## Task requirements
In the records that follow, the lines from the one containing "5. **Proven Demand**: Fortune" to the one containing "ready for disruption.**", inclusive, are to be given again exactly.

*** Given entries ***

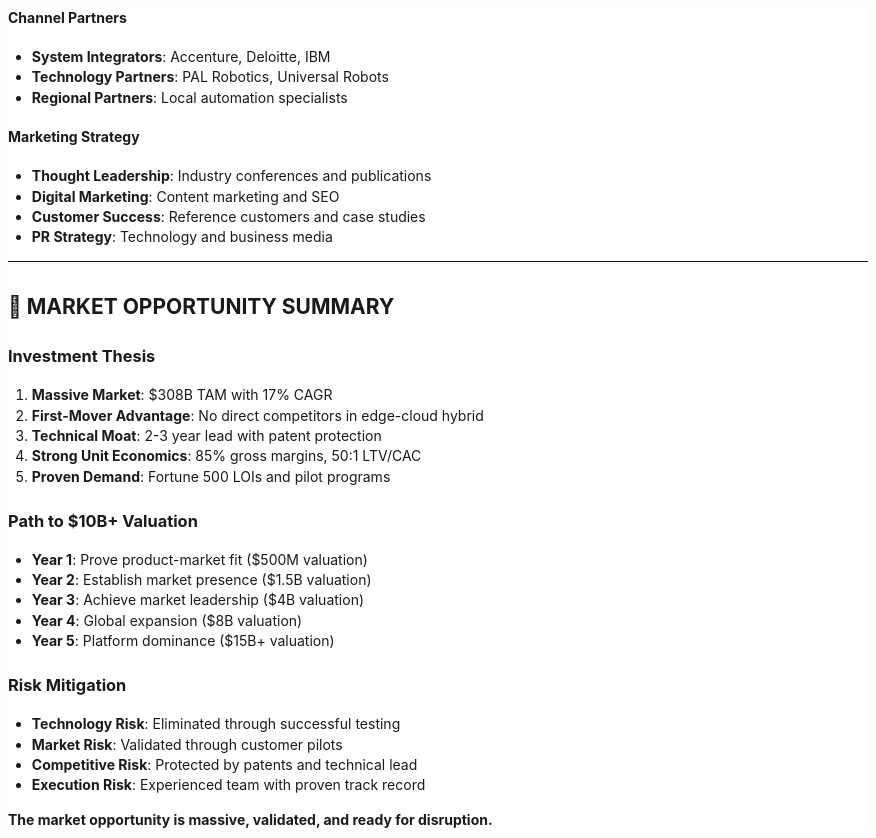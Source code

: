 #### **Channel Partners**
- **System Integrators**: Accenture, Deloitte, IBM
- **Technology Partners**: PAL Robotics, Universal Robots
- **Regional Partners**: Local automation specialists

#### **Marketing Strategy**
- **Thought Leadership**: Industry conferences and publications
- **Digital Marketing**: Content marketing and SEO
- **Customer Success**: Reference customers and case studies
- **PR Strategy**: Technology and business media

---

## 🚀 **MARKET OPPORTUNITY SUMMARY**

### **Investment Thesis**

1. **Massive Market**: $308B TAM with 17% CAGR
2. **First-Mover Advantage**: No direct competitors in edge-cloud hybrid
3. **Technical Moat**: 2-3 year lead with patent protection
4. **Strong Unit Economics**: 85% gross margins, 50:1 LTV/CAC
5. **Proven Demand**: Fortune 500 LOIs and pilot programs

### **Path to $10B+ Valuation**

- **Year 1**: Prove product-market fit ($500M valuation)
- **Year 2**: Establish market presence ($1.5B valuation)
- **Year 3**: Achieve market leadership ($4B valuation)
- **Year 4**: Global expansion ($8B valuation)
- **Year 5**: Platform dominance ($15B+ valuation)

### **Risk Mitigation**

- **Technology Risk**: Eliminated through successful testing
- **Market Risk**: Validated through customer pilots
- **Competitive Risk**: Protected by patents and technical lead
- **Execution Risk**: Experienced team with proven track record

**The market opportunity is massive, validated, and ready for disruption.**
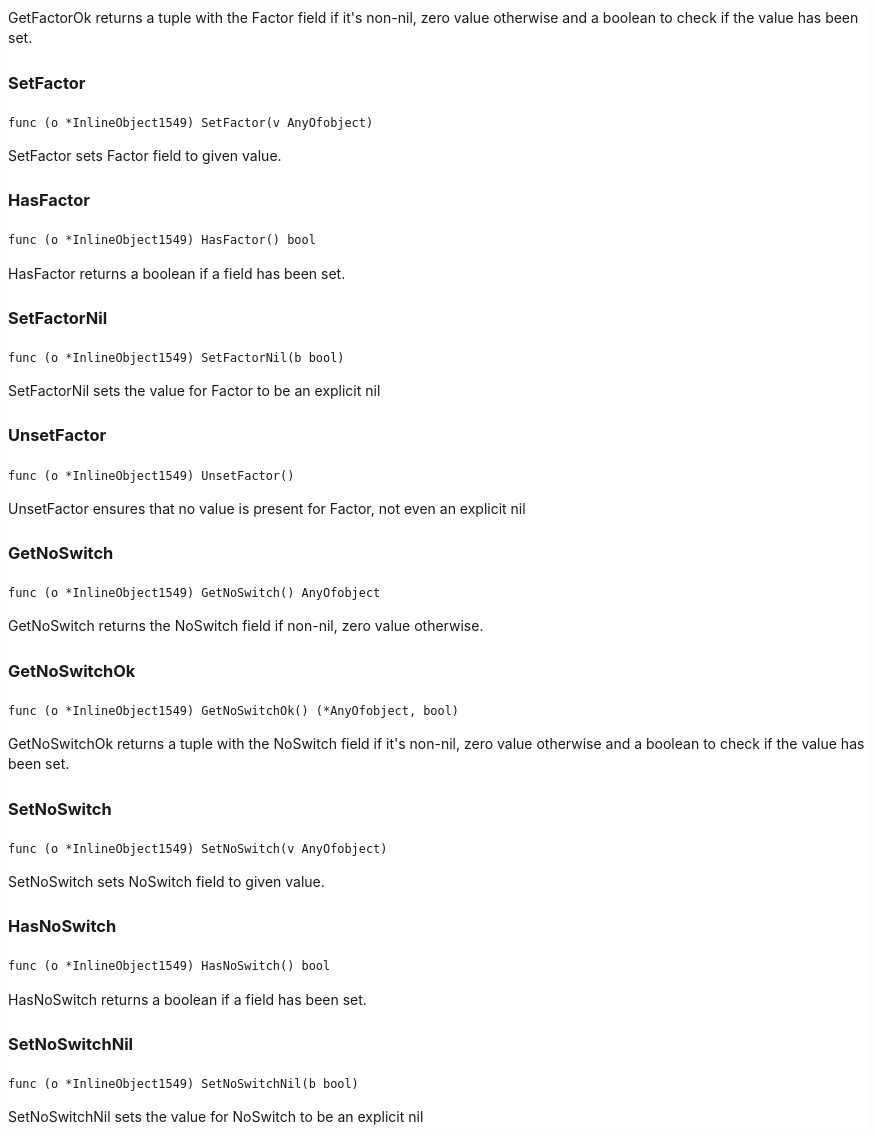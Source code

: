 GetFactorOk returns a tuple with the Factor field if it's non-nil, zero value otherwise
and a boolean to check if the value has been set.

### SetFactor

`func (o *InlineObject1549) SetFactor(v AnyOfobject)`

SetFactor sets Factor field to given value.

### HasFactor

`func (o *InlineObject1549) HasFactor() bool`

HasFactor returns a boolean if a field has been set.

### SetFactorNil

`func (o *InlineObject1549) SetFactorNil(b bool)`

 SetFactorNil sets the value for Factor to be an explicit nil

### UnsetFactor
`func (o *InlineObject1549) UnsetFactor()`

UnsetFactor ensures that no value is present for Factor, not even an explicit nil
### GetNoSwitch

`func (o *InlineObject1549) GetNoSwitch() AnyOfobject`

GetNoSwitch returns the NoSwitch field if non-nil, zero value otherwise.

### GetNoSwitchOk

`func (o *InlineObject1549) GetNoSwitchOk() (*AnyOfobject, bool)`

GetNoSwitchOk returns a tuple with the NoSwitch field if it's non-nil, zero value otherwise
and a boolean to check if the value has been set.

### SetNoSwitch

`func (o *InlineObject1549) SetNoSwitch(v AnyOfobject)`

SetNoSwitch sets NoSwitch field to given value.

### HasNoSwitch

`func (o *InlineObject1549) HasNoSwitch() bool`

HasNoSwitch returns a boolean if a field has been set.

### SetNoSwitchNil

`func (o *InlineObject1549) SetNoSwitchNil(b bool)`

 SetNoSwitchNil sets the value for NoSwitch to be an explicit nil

*** End of Given entries ***

## Task solution
5. **Proven Demand**: Fortune 500 LOIs and pilot programs

### **Path to $10B+ Valuation**

- **Year 1**: Prove product-market fit ($500M valuation)
- **Year 2**: Establish market presence ($1.5B valuation)
- **Year 3**: Achieve market leadership ($4B valuation)
- **Year 4**: Global expansion ($8B valuation)
- **Year 5**: Platform dominance ($15B+ valuation)

### **Risk Mitigation**

- **Technology Risk**: Eliminated through successful testing
- **Market Risk**: Validated through customer pilots
- **Competitive Risk**: Protected by patents and technical lead
- **Execution Risk**: Experienced team with proven track record

**The market opportunity is massive, validated, and ready for disruption.**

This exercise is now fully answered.